破産の危機にあった賃貸住宅の再建プランを作り実行
相談を受けて私たちがまず行ったのは、金融機関に事情を説明し、借り換えを行って金利を減額してもらう交渉でした。交渉のためにキャッシュフローが黒字化するような事業計画書を作成します。まずは家賃収入を増やすために、20%の空室率を3%まで下げることを計画しました。そのためには入居希望者に建物の古さを感じさせないよう、現状の建物に手を入れなくてはなりません。一つ一つの建物を診断し、必要な修繕の項目を洗い出します。計算すると、全ての建物をフルリフォームした場合、1棟あたり1000万円、合計で5000万円が必要だとわかりました。しかし、元々キャッシュフローが苦しくて相談に来られているのですから、そんなお金があるはずもありません。そこでリフォーム屋さんと再度内容を見直し、
- 現状で今すぐ手を入れなくてはならない項目(鉄部の塗装など)
- これから4、5年の間にやるべき項目
- すぐにやる必要はないが、やれば物件の付加価値が高まる項目
カラーコーディネートを統一感のあるものにするだけで、見た目の印象はだいぶ変わってくるのです。植栽や照明計画など、あまりお金をかけなくともできることにも積極的にチャレンジしました。

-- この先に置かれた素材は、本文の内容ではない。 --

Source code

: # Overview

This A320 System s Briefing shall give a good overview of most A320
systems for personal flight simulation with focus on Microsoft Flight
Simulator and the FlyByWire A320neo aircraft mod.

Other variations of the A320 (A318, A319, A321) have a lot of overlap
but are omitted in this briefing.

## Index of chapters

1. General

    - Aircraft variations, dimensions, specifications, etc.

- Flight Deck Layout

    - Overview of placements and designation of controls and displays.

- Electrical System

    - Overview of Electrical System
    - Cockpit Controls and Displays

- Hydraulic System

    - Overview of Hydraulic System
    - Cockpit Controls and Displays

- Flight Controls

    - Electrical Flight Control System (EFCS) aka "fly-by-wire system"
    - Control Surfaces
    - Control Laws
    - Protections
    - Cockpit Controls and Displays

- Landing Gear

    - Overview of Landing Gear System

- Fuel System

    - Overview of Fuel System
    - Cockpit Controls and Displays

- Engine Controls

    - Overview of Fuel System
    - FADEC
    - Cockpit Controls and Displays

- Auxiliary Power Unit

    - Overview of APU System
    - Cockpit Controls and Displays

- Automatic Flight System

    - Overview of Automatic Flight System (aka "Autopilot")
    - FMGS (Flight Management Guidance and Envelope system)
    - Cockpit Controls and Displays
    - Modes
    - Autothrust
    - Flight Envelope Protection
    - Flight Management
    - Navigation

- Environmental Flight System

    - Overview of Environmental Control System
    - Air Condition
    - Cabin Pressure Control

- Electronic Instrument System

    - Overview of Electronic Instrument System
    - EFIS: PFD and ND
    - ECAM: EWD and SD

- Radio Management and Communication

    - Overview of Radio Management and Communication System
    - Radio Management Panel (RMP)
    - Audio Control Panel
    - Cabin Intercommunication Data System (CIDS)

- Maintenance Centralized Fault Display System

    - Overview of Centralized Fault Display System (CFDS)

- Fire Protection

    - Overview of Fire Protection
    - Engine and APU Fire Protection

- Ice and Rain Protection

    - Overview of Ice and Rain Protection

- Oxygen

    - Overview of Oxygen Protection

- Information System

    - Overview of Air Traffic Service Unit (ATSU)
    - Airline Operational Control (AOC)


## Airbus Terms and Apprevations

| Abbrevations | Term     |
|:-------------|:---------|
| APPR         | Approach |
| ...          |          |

オーナー自身に学んでもらった「ガーデン・コーディネート」
植栽は費用以上の大きな効果
女性オーナーはこれまで、亡くなったお父さんから毎月10万円のお小遣いをもらっていたのですが、お父さんの死後、「そんな状況じゃない」ということで、息子さんにお小遣いをゼロにされていました。それで「好きなことが何もできなくなってしまった」と嘆いていたのですが、ガーデン・コーディネートの勉強をして、自ら市場に出かけて木を仕入れたり花壇を整えたりするうち、ガーデニングが女性オーナーの新しい趣味となったのです。
庭にすてきなパーゴラを置き、そこに黄色いバラをからませたり、ある建物ではエントランス全体にバラを植えて、建物の名前もバラにちなんだものに変えました。この植栽計画が功を奏して、老朽化していた建物のイメージが一変したのです。
オーナーさんは、今では「植木や花の手入れやアイデア作りが楽しくてしょうがない」と言っています。
こうした努力によって空室率は下がり、家賃収入も持ち直してきました。リフォームのために新たにローンを組まなければなりませんでしたが、その費用は十分に回収することができたのです。銀行も金利の減免に協力してくれることになり、とうとうキャッシュフローの黒字化に成功したのです。
こうして、それまではお荷物でしかなかった5棟の不動産は、今では母子の生活を支えるすばらしい建物に変身したのでした。
この女性オーナーは今でもたまに、自ら植えた花の鉢植えをお持ちになって、私のところに顔を出してくださいます。私としても植栽計画の大切さを再認識することになった経験でした。